All lines holding the word "Denver" are to be copied from the records beneath.

Material provided START

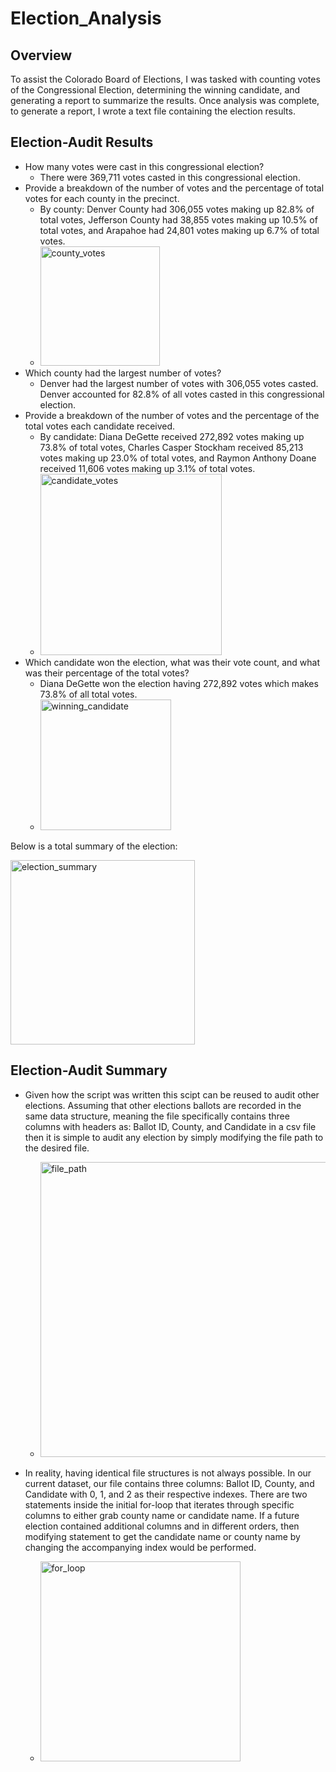 # Election_Analysis

## Overview

To assist the Colorado Board of Elections, I was tasked with counting votes of the Congressional Election, determining the winning candidate, and generating a report to summarize the results. Once analysis was complete, to generate a report, I wrote a text file containing the election results.

## Election-Audit Results

- How many votes were cast in this congressional election?
  - There were 369,711 votes casted in this congressional election.
- Provide a breakdown of the number of votes and the percentage of total votes for each county in the precinct.
  - By county: Denver County had 306,055 votes making up 82.8% of total votes, Jefferson County had 38,855 votes making up 10.5% of total votes, and Arapahoe had 24,801 votes making up 6.7% of total votes.
  - <img width="191" alt="county_votes" src="https://user-images.githubusercontent.com/91519293/141697974-0074be32-9708-41f9-a8b2-5fd7114d424c.png">
- Which county had the largest number of votes?
  - Denver had the largest number of votes with 306,055 votes casted. Denver accounted for 82.8% of all votes casted in this congressional election.
- Provide a breakdown of the number of votes and the percentage of the total votes each candidate received.
  - By candidate: Diana DeGette received 272,892 votes making up 73.8% of total votes, Charles Casper Stockham received 85,213 votes making up 23.0% of total votes, and Raymon Anthony Doane received 11,606 votes making up 3.1% of total votes.
  - <img width="290" alt="candidate_votes" src="https://user-images.githubusercontent.com/91519293/141698045-45b5fc2c-cb7c-4491-ad82-1502e4a65b7c.png">
- Which candidate won the election, what was their vote count, and what was their percentage of the total votes?
  - Diana DeGette won the election having 272,892 votes which makes 73.8% of all total votes. 
  - <img width="209" alt="winning_candidate" src="https://user-images.githubusercontent.com/91519293/141698133-fffd8106-8d3b-4d32-a5eb-10833a813109.png">

Below is a total summary of the election:

<img width="295" alt="election_summary" src="https://user-images.githubusercontent.com/91519293/141698206-21568925-cac1-4269-b638-78f6a95dfe3a.png">

## Election-Audit Summary

- Given how the script was written this scipt can be reused to audit other elections. Assuming that other elections ballots are recorded in the same data structure, meaning the file specifically contains three columns with headers as: Ballot ID, County, and Candidate in a csv file then it is simple to audit any election by simply modifying the file path to the desired file.

  - <img width="472" alt="file_path" src="https://user-images.githubusercontent.com/91519293/141698671-0502085a-7c89-4bd0-bdf8-b38f301b2859.png">
- In reality, having identical file structures is not always possible. In our current dataset, our file contains three columns: Ballot ID, County, and Candidate with 0, 1, and 2 as their respective indexes. There are two statements inside the initial for-loop that iterates through specific columns to either grab county name or candidate name. If a future election contained additional columns and in different orders, then modifying statement to get the candidate name or county name by changing the accompanying index would be performed.
  - <img width="320" alt="for_loop" src="https://user-images.githubusercontent.com/91519293/141699041-3676b2d2-e28b-406f-bd6a-e72ede18a1b5.png">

Material provided END

■ Solution to the problem:
  - By county: Denver County had 306,055 votes making up 82.8% of total votes, Jefferson County had 38,855 votes making up 10.5% of total votes, and Arapahoe had 24,801 votes making up 6.7% of total votes.
  - Denver had the largest number of votes with 306,055 votes casted. Denver accounted for 82.8% of all votes casted in this congressional election.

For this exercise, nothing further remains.